Detailed description of the invention
Fig. 1 CETS early stage of lung cancer detects integration apparatus
Fig. 2 CETS early stage of lung cancer detection service device flow chart
Fig. 3 CETS early stage of lung cancer detection service device preprocessing module
Fig. 4 standard Heng Shi unit CT images
Fig. 5 binary conversion treatment
Fig. 6 convex closure and expansion are repaired
Fig. 7 lung exposure mask
Fig. 8 lung image
Fig. 9 CETS early stage of lung cancer detection service device Lung neoplasm accurately detects sorter network (TNet-VE)
Figure 10 Lung neoplasm testing result
Figure 11 CETS early stage of lung cancer detection service device lung cancer detection sorter network
Figure 12 CETS early stage of lung cancer detection service device Lung neoplasm quickly detects sorter network (TNet-VQ)
Specific embodiment:
The present invention is described in detail with specific embodiment with reference to the accompanying drawing.
As shown in Figure 1, early stage of lung cancer detection device of the present invention and system CETS are whole by early stage of lung cancer detection touch-control
Hold (100), early stage of lung cancer detection service device (200) and early stage of lung cancer detection case storage equipment (300) composition.

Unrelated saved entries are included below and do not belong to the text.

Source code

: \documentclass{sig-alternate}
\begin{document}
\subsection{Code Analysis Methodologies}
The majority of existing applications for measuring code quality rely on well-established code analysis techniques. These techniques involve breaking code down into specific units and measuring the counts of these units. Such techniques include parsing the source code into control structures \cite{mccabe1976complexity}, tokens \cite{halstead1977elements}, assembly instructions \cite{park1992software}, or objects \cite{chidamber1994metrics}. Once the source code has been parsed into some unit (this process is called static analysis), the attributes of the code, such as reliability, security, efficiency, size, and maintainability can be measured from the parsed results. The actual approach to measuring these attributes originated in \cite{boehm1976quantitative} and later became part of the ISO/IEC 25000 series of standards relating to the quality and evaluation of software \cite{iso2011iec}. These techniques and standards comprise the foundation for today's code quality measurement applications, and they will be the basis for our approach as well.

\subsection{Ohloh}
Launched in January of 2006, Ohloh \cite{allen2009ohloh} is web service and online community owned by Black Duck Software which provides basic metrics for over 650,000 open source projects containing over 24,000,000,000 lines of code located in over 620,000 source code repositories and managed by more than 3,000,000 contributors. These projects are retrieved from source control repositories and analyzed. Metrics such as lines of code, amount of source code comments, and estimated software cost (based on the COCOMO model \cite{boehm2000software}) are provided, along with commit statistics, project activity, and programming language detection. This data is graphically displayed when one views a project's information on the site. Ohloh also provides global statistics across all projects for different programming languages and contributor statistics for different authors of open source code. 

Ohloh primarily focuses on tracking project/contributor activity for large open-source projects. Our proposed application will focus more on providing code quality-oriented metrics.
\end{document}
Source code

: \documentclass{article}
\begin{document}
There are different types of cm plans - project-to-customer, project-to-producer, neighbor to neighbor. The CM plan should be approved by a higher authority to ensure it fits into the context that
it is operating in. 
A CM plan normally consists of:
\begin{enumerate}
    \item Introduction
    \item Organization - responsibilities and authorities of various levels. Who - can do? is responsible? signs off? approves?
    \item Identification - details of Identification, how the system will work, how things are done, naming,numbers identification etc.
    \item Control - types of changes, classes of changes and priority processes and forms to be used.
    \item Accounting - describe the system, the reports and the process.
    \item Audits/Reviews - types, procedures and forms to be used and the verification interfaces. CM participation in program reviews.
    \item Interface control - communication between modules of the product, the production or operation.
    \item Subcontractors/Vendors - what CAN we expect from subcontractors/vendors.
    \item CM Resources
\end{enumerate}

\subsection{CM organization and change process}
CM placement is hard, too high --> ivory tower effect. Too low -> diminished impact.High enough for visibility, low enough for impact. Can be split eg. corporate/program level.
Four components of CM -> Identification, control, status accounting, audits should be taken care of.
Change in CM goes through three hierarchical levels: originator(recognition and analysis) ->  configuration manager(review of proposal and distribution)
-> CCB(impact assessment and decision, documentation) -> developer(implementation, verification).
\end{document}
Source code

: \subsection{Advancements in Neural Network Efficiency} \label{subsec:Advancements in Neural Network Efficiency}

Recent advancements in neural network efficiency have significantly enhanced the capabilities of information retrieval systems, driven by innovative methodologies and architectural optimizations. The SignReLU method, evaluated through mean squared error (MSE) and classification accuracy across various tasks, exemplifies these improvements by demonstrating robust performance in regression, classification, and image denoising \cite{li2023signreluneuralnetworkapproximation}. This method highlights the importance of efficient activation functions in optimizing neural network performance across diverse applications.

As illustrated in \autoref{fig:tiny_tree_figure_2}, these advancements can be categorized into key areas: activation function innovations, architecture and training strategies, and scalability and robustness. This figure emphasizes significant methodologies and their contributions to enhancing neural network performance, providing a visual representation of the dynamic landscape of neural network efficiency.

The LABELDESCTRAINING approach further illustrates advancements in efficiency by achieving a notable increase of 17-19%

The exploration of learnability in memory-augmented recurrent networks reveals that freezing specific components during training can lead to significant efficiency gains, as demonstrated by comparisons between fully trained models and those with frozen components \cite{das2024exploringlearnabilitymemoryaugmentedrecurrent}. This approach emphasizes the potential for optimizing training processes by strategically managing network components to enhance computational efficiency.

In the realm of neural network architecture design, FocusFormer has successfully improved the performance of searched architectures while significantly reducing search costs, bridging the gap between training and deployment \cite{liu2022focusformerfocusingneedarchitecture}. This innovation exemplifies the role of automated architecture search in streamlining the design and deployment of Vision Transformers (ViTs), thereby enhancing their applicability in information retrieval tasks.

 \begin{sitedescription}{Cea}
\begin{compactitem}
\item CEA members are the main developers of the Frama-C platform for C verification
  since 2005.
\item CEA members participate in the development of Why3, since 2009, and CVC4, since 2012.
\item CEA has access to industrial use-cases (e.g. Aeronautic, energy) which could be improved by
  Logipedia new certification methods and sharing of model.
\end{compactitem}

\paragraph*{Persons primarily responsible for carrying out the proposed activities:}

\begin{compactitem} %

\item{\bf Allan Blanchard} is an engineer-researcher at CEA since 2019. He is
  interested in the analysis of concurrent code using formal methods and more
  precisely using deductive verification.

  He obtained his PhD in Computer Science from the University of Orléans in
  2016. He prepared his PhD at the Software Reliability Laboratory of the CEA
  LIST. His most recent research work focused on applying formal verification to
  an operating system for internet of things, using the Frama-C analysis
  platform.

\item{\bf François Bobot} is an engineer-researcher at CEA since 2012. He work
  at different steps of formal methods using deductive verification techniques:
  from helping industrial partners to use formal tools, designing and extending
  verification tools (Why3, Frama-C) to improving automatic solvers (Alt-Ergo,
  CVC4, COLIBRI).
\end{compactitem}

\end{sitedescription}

The early stage of lung cancer detects touch control terminal (100), includes mainly model parameter setup module and post-processing module, is used for
Parameter setting, detection model selection and testing result before CETS detection are checked, print and are retrieved.
As shown in Fig. 2, early stage of lung cancer detection service device (200) mainly includes preprocessing module and lung cancer detection depth model
(Lung neoplasm 3D detects sorter network+lung cancer 3D and detects sorter network);Patient 3D pulmonary data can be divided by CETS automatically
256*256*256*1 data block detects knuckle areas using Lung neoplasm 3D detection sorter network and classifies to it, then
TOP10 Lung neoplasm and biasing tubercle input lung cancer 3D are detected into sorter network, obtain the detection classification knot of lung cancer classification and probability
Fruit generates the early stage of lung cancer and detects classification report, and shows in system touch control terminal.
Early stage of lung cancer detection case storage equipment (300) connects with the PACS system of hospital: mainly including confirmed cases library
With Model Self-Learning case library, doctor confirms that testing result is errorless, and automated back-up testing result to case is stored equipment by CETS
Confirmed cases library, and it is synchronized to PACS system, if testing result has differences with doctor's confirmed result, doctor can will be made a definite diagnosis
As a result case storage device model self study case library is uploaded to, Model Self-Learning is used for, updates server detection system.
It mainly includes 101~102 that the CETS early stage of lung cancer, which detects touch control terminal,.
Parameter setting module 101: doctor uses accurate detection model by parameter setting module setting model parameter, selection
TNet-VE or quick detection model TNet-VQ are detected, and CETS loads patient lungs' CT images to the early stage of lung cancer automatically and detects
Server is illustrated by taking accurate detection model TNet-VE as an example in this embodiment.
After the completion of post-processing module 102:CETS detection, in post-processing module, doctor can check lung in touch control terminal
Cancer examining report, and can be printed, while patient's name and patient lungs' CT diagnostic image can be used as searching bar
Part retrieves similar patients' case in the confirmed cases library of storage equipment, is convenient for doctor's comparative analysis.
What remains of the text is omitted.